Tuesday, July 20, 2010

Catholic fiction on the Internet: CatholicFiction.net

This morning I discovered a website called CatholicFiction.net, which offers, "news, views, and reviews" on fiction by Catholic writers. The site is sponsored and maintained by Idylls Press, a Catholic publishing concern with an interest in promoting a "new Catholic literary renaissance." The Catholic Fiction site looks like a good place for anyone interested in finding books written from a Catholic perspective (they cover "fiction in every genre, both classic and contemporary .. [as well as] literary biography and criticism) or reading reviews that give a Catholic "take" on fictional works that may or may not have been written by Catholic authors. They also have a Catholic Fiction Reading List, where you may find authors you may not have read before, or may not have realized were Catholic.

Mary Flannery O'Connor
One of my all-time favorite
writers, Flannery O'Connor
What makes a "Catholic writer" is a more complicated question than you might think. A number of years ago, I bought a book from Ignatius Press called The Catholic Writer, containing a variety of papers from an academic literary conference sponsored by the Wethersfield Institute. After I got it home, I flipped through to look for a discussion of one of my favorite Catholic writers, Flannery O'Connor -- but there was none! In the introduction to the volume, the editor explained that they only included writers who wrote on Catholic subjects -- i.e., stories about Catholics doing Catholic stuff (presumably attending Mass, praying the rosary, burying statues of St Joseph upside down in their front yards to help sell a house). I thought this was an insane definition of the term "Catholic writer,'' particularly as it necessarily excluded writers like O'Connor, whose stories are positively incandescent with the light of her Catholic faith.

Fortunately, the Catholic Fiction web site does not embrace this narrow definition -- in fact, they cite Flannery O'Connor's definition that Catholic writing is “a Catholic mind looking at anything.” (This is precisely the idea I had in mind when I called this blog "A Catholic Reader.") You can read more about their criteria for what constitutes "Catholic fiction" here. They also have a section devoted to "the conversation about Catholic fiction," with links to articles that discuss this topic -- "what it is (or isn’t), its history, its current state, its usefulness as a literary category."
Flannery O'Connor
by John Murphy

It looks interesting. When I've had a chance to peruse it more thoroughly, I'll let you know. Meanwhile, cruise around, check out the Catholic Fiction site, and check back in here to let me know what you think.

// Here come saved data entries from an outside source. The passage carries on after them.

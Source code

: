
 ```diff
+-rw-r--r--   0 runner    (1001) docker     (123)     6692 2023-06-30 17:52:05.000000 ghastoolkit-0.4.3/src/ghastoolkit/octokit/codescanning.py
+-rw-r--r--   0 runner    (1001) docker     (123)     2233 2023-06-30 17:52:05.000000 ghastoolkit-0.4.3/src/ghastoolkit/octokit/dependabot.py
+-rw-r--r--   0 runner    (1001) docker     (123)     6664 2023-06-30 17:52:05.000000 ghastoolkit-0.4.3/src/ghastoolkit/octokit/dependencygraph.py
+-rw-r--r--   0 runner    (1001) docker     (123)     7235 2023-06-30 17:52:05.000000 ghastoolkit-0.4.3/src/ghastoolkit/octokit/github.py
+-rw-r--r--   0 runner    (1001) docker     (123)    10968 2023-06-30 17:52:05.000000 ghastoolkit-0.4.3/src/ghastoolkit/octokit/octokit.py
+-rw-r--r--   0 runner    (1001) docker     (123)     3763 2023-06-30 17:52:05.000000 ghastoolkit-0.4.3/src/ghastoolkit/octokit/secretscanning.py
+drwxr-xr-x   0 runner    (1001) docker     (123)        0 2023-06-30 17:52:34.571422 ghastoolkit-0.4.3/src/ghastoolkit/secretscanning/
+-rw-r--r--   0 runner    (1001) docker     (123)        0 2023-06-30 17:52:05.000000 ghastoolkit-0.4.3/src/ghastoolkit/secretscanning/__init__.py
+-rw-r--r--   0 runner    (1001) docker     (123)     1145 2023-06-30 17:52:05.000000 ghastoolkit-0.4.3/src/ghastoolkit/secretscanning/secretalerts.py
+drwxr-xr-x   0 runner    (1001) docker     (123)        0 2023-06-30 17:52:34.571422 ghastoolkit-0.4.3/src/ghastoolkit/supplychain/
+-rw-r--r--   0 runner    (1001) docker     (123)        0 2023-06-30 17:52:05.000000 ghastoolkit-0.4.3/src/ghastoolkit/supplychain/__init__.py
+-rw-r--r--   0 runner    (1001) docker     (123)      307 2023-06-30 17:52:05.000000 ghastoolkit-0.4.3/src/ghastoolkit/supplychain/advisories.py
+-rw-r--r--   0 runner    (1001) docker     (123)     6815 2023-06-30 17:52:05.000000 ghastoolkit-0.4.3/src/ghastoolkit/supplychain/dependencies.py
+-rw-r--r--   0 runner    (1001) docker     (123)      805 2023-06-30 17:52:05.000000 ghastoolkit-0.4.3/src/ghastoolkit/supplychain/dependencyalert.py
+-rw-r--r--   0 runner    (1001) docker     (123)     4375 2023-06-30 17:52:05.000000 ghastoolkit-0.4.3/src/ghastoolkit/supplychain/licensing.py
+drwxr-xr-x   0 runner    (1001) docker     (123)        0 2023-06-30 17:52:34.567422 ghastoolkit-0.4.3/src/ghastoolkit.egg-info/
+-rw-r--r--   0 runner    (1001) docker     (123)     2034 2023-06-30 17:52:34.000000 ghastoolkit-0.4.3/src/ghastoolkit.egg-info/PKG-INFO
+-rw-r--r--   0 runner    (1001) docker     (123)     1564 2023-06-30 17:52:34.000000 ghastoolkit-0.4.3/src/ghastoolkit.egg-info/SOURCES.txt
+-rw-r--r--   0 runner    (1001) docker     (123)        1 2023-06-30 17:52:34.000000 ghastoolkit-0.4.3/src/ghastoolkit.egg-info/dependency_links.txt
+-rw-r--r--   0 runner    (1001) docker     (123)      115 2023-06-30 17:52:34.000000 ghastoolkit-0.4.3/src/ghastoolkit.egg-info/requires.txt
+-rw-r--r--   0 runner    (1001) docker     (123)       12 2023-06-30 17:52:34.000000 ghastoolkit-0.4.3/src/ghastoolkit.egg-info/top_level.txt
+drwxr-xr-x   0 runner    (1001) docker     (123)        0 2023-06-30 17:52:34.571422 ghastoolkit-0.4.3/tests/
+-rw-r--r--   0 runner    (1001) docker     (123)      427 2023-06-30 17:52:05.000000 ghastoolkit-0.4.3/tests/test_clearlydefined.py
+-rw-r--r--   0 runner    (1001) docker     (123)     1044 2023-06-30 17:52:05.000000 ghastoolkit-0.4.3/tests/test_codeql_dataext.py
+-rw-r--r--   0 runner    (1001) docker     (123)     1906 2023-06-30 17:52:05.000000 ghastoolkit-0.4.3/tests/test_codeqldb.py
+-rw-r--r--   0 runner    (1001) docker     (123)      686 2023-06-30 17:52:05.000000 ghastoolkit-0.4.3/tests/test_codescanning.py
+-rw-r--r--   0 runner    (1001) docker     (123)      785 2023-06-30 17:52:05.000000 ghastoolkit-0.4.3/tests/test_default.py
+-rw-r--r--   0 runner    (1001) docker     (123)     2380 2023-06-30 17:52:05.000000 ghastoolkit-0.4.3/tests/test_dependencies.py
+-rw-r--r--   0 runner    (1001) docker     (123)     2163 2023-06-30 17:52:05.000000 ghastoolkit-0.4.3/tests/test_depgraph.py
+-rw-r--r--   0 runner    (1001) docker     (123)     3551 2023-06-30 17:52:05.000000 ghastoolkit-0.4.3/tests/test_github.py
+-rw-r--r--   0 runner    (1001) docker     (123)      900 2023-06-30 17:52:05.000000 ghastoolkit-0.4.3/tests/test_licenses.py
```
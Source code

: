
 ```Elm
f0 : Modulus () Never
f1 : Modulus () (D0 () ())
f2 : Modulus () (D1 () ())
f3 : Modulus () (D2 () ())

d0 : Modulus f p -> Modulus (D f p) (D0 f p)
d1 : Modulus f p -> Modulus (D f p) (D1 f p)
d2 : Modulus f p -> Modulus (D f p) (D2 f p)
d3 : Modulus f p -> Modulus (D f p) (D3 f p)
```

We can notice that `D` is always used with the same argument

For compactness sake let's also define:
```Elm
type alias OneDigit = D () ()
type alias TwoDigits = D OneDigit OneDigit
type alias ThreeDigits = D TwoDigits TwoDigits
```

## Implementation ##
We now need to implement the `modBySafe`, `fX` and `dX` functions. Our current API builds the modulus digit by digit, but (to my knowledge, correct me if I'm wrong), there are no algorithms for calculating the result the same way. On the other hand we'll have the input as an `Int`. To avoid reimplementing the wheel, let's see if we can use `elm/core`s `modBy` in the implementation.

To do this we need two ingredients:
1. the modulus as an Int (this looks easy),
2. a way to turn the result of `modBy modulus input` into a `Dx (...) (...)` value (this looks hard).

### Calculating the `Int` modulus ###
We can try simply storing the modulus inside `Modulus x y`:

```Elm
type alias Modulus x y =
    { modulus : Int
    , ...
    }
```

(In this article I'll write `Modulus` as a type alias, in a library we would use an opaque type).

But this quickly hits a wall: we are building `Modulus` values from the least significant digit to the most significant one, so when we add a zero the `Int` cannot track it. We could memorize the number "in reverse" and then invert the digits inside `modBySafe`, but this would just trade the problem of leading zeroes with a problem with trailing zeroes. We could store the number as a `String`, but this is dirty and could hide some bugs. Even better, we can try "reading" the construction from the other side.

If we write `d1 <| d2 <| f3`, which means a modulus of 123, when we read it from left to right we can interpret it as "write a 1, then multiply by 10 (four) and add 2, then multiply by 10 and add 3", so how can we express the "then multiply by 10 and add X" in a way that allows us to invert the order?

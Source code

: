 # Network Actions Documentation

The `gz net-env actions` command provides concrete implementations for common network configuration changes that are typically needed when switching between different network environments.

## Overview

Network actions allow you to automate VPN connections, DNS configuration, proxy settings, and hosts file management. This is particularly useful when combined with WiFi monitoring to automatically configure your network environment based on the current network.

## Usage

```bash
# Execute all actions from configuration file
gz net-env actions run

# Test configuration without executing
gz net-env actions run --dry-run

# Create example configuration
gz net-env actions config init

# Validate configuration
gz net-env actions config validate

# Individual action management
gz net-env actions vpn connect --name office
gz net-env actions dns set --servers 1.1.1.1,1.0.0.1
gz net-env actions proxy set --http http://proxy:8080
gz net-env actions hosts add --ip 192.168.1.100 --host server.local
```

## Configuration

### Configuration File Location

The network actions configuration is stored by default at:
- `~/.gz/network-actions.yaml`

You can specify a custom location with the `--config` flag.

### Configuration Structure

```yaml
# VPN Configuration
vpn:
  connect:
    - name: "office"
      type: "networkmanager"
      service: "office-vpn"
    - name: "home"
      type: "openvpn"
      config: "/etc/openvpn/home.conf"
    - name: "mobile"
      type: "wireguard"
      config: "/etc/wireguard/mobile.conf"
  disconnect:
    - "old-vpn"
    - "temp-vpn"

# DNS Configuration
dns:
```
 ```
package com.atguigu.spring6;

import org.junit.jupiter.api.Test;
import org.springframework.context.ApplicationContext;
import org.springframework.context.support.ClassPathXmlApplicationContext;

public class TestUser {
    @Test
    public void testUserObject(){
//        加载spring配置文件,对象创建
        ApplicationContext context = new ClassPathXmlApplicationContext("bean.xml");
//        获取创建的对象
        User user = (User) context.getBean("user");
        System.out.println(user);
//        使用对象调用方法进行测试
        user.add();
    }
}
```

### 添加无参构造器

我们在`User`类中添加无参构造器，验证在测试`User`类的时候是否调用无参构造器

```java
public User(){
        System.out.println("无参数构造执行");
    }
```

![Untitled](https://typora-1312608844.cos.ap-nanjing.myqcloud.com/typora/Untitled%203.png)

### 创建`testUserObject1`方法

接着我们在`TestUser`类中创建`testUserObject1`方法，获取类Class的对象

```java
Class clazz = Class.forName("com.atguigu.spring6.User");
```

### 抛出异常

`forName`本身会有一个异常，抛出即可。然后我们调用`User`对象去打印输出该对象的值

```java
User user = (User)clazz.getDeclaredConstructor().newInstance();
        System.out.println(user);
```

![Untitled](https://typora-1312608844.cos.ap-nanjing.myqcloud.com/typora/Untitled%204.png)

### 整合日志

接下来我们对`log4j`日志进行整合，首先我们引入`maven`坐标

UPDATE Sept 2012: The Catholic Literature website has been updated, and is now called CatholicNovel.com. They've got a cleaner, better-organized website, which should make browsing easier. Also, the sponsoring publisher, Idylls Press, is about to debut a new website, too. Give 'em a look, and maybe buy some of their merchandise sporting illustrations of famous authors by John Murphy.

Thursday, July 8, 2010

If books were snow-cones: Martha Grimes & Clive Cussler

novelist Martha Grimes
Martha Grimes
I have recently gone through a spate of what, for me, constitutes the equivalent of "beach reads" -- books that you read just for the fun of it, knowing that they provide more amusement than edification or cause for reflection. Such books are the mental equivalent of buttered popcorn or snow cones, tasty but probably not good for you if taken in quantity. I find that, as with such junk food, after a couple of servings I lose my taste for such stuff and the thought of going back for another helping any time soon makes me feel a bit nauseous.

novelist Clive Cussler
Clive Cussler
My recent "junk reads" of choice have been novels by Martha Grimes and Clive Cussler. Grimes writes British-style murder mysteries (although an American herself) that have come to occupy a prominent place in the subgenre of "cozies" (i.e., atmosphere and quirky characters predominate over plot and characterization), while Cussler's brand of story-telling almost defies description -- I suppose I would say his novels are action-adventure stories that rely heavily on maritime escapades and odd bits of ancient history. Cussler himself says:
I have never considered myself as much a writer as an entertainer. I've sincerely felt that my job was to entertain you the reader in such a manner that when you reached the end of the book you felt that you had got your money's worth. ... [I] believe you will find the novels a great summer reading escape and an everyday, anyday adventure.
I would say he has a keen understanding of both his audience and his literary product. Both Cussler and Grimes have produced long series that repeat the core cast of characters, making their books always familiar and cozy to return to, a pleasant intermezzo to a steady diet of more substantial reading fare. Too much of either at one time, however, would probably cause mental indigestion and rotting of the intellectual incisors.